Collected data:
· · ·
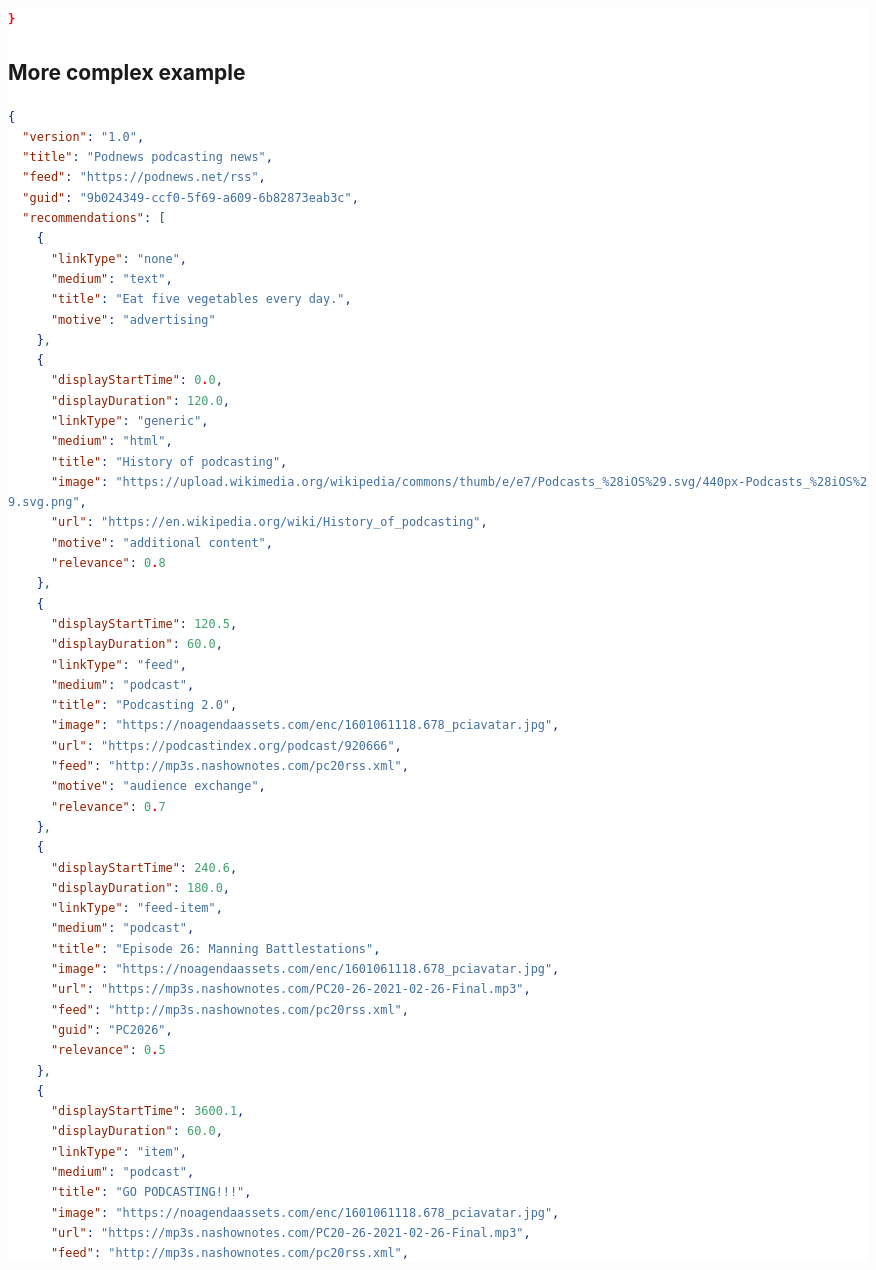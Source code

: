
 ```json
}
```

## More complex example

```json
{
  "version": "1.0",
  "title": "Podnews podcasting news",
  "feed": "https://podnews.net/rss",
  "guid": "9b024349-ccf0-5f69-a609-6b82873eab3c",
  "recommendations": [
    {
      "linkType": "none",
      "medium": "text",
      "title": "Eat five vegetables every day.",
      "motive": "advertising"
    },
    {
      "displayStartTime": 0.0,
      "displayDuration": 120.0,
      "linkType": "generic",
      "medium": "html",
      "title": "History of podcasting",
      "image": "https://upload.wikimedia.org/wikipedia/commons/thumb/e/e7/Podcasts_%28iOS%29.svg/440px-Podcasts_%28iOS%29.svg.png",
      "url": "https://en.wikipedia.org/wiki/History_of_podcasting",
      "motive": "additional content",
      "relevance": 0.8
    },
    {
      "displayStartTime": 120.5,
      "displayDuration": 60.0,
      "linkType": "feed",
      "medium": "podcast",
      "title": "Podcasting 2.0",
      "image": "https://noagendaassets.com/enc/1601061118.678_pciavatar.jpg",
      "url": "https://podcastindex.org/podcast/920666",
      "feed": "http://mp3s.nashownotes.com/pc20rss.xml",
      "motive": "audience exchange",
      "relevance": 0.7
    },
    {
      "displayStartTime": 240.6,
      "displayDuration": 180.0,
      "linkType": "feed-item",
      "medium": "podcast",
      "title": "Episode 26: Manning Battlestations",
      "image": "https://noagendaassets.com/enc/1601061118.678_pciavatar.jpg",
      "url": "https://mp3s.nashownotes.com/PC20-26-2021-02-26-Final.mp3",
      "feed": "http://mp3s.nashownotes.com/pc20rss.xml",
      "guid": "PC2026",
      "relevance": 0.5
    },
    {
      "displayStartTime": 3600.1,
      "displayDuration": 60.0,
      "linkType": "item",
      "medium": "podcast",
      "title": "GO PODCASTING!!!",
      "image": "https://noagendaassets.com/enc/1601061118.678_pciavatar.jpg",
      "url": "https://mp3s.nashownotes.com/PC20-26-2021-02-26-Final.mp3",
      "feed": "http://mp3s.nashownotes.com/pc20rss.xml",
```
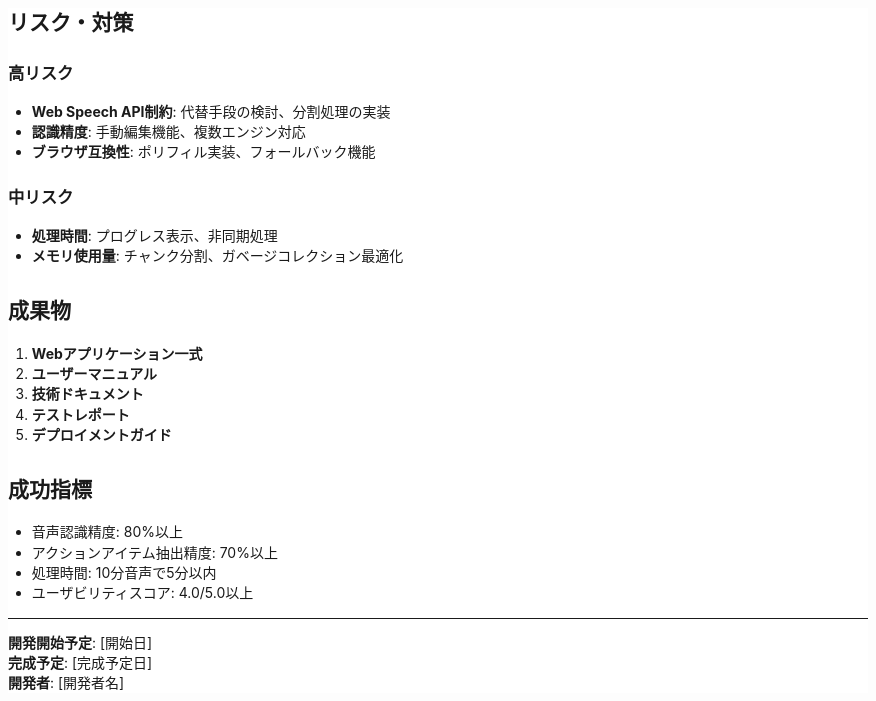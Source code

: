 ## リスク・対策

### 高リスク
- **Web Speech API制約**: 代替手段の検討、分割処理の実装
- **認識精度**: 手動編集機能、複数エンジン対応
- **ブラウザ互換性**: ポリフィル実装、フォールバック機能

### 中リスク
- **処理時間**: プログレス表示、非同期処理
- **メモリ使用量**: チャンク分割、ガベージコレクション最適化

## 成果物

1. **Webアプリケーション一式**
2. **ユーザーマニュアル**
3. **技術ドキュメント**
4. **テストレポート**
5. **デプロイメントガイド**

## 成功指標

- 音声認識精度: 80%以上
- アクションアイテム抽出精度: 70%以上
- 処理時間: 10分音声で5分以内
- ユーザビリティスコア: 4.0/5.0以上

---

**開発開始予定**: [開始日]  
**完成予定**: [完成予定日]  
**開発者**: [開発者名]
· · ·
Task to carry out: Each line that includes the word "linkType" counts once; report how many such lines the entries have, and nothing else.

Answer section: 5